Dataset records
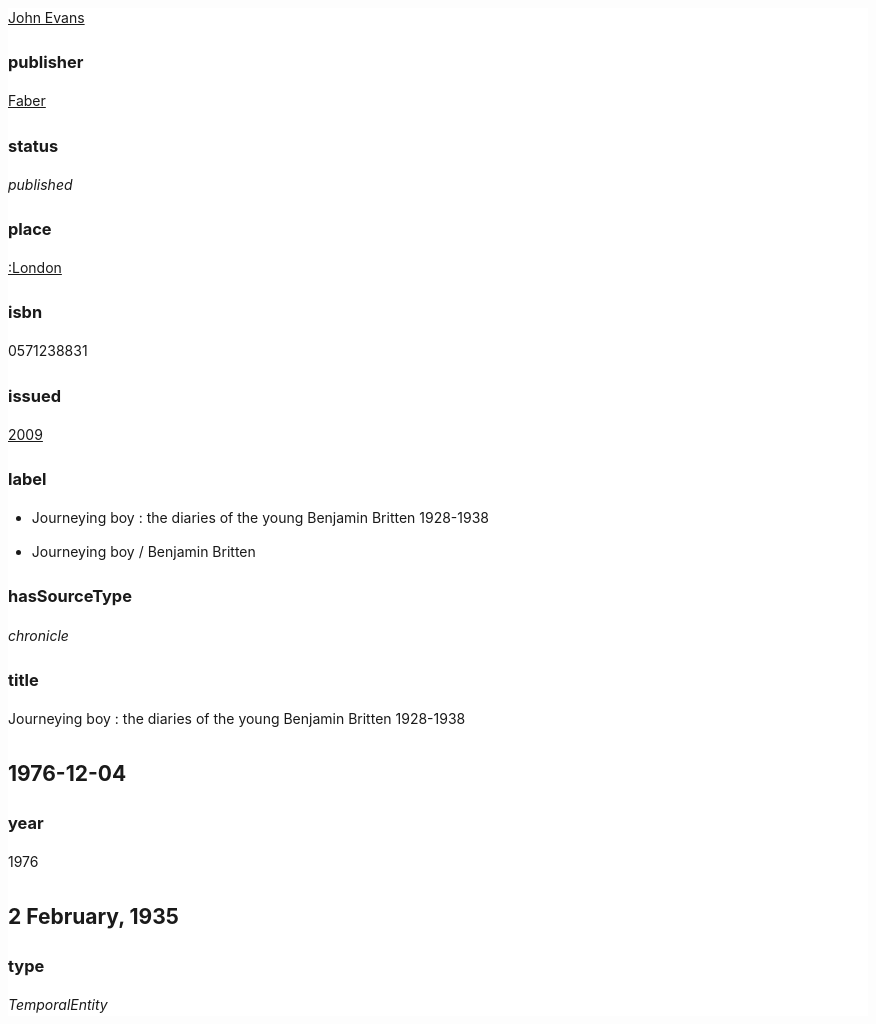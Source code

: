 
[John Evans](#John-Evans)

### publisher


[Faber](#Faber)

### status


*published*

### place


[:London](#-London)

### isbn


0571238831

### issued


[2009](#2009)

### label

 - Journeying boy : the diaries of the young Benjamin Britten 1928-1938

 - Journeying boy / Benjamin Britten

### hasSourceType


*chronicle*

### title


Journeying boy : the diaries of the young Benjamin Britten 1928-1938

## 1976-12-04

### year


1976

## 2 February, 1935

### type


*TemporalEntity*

* * *

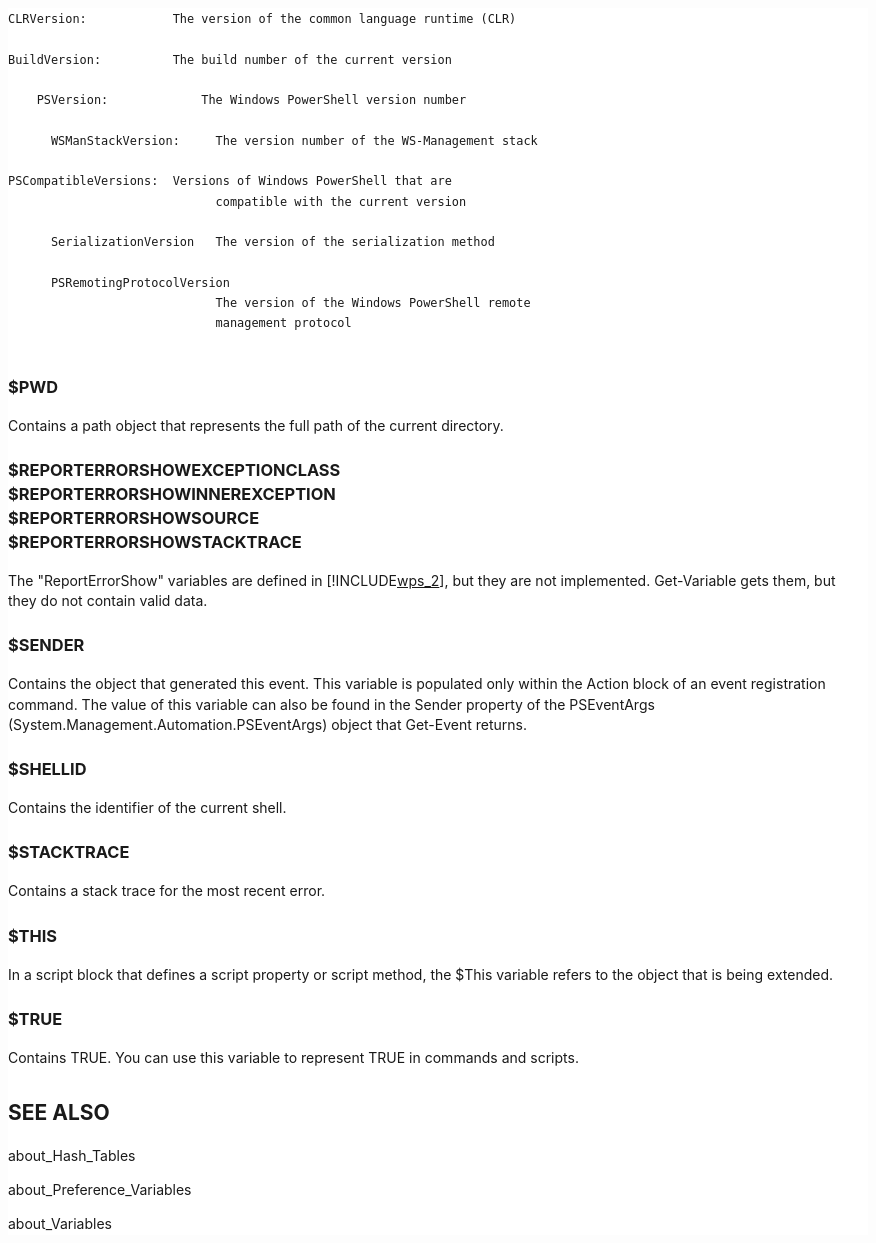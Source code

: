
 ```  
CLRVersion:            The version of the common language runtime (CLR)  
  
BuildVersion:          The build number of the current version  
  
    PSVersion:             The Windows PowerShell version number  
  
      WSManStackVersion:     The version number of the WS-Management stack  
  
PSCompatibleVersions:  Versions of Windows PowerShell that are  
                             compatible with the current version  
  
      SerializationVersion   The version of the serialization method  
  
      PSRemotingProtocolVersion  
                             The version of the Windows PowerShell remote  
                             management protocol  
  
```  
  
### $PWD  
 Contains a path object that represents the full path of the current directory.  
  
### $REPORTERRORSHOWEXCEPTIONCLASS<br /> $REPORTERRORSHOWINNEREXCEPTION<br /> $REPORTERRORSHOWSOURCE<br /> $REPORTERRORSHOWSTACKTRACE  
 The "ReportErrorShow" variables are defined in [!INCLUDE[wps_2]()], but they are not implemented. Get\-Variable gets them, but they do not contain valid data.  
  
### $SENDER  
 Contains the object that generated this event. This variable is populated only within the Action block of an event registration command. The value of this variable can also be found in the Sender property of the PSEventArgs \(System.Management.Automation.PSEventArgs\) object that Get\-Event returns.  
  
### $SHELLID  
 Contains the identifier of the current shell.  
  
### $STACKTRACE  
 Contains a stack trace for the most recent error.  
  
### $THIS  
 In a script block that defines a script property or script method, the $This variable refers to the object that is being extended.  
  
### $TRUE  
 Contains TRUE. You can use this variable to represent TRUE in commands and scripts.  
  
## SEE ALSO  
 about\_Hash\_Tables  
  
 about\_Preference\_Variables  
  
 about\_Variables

---

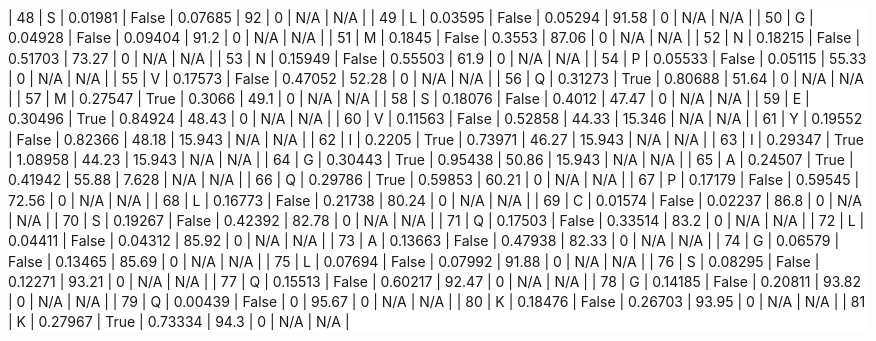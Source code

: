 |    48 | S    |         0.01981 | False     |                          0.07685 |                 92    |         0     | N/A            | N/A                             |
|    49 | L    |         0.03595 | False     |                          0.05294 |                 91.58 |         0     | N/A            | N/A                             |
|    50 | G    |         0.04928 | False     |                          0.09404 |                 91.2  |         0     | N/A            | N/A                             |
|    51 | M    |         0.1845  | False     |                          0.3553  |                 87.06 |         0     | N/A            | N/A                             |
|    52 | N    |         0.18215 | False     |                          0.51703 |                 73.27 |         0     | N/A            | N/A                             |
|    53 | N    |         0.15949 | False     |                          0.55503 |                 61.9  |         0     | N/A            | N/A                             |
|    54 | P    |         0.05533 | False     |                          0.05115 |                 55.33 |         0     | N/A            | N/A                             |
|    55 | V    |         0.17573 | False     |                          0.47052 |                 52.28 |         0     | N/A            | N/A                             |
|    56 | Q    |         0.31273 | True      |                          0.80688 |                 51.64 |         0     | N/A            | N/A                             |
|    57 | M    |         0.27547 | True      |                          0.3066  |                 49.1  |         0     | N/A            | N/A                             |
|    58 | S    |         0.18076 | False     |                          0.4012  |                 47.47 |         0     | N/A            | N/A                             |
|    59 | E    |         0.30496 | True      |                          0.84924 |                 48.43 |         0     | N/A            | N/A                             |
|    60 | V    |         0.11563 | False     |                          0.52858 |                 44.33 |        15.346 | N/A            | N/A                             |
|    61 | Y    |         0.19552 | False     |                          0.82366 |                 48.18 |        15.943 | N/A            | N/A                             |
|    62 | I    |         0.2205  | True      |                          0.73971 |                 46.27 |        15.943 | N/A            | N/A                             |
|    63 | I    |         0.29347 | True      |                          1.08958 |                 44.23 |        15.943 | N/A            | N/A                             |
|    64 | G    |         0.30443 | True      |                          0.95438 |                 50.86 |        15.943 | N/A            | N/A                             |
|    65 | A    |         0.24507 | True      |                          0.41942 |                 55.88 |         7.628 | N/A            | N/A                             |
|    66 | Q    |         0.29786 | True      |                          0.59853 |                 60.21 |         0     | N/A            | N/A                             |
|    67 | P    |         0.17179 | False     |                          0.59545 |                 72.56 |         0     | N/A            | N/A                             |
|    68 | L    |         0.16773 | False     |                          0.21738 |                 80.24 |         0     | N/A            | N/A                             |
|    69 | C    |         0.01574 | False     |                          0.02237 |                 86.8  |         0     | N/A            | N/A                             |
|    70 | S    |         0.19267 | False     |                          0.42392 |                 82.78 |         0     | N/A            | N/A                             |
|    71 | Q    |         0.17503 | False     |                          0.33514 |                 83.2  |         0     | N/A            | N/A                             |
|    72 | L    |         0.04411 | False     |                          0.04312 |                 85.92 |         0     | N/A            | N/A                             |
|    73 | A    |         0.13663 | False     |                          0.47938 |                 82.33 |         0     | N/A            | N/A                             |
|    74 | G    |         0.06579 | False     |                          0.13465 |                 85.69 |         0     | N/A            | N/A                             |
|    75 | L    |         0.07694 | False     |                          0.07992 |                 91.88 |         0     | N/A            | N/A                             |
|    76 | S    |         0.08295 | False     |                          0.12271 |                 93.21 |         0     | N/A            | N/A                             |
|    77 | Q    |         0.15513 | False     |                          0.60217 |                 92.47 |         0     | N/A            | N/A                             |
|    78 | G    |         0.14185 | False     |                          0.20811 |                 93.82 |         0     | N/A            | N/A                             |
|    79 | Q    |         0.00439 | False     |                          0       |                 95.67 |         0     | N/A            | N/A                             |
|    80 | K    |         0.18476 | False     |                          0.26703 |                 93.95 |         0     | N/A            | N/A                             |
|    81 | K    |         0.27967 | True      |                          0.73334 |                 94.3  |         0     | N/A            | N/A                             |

# YOUR ASSIGNMENT:
Your answer should consist only of the lines above between the line holding "contain valid data." and the line holding "about\_Variables", inclusive, each transcribed exactly.

# ANSWER TO THE EXERCISE:
 The "ReportErrorShow" variables are defined in [!INCLUDE[wps_2]()], but they are not implemented. Get\-Variable gets them, but they do not contain valid data.  
  
### $SENDER  
 Contains the object that generated this event. This variable is populated only within the Action block of an event registration command. The value of this variable can also be found in the Sender property of the PSEventArgs \(System.Management.Automation.PSEventArgs\) object that Get\-Event returns.  
  
### $SHELLID  
 Contains the identifier of the current shell.  
  
### $STACKTRACE  
 Contains a stack trace for the most recent error.  
  
### $THIS  
 In a script block that defines a script property or script method, the $This variable refers to the object that is being extended.  
  
### $TRUE  
 Contains TRUE. You can use this variable to represent TRUE in commands and scripts.  
  
## SEE ALSO  
 about\_Hash\_Tables  
  
 about\_Preference\_Variables  
  
 about\_Variables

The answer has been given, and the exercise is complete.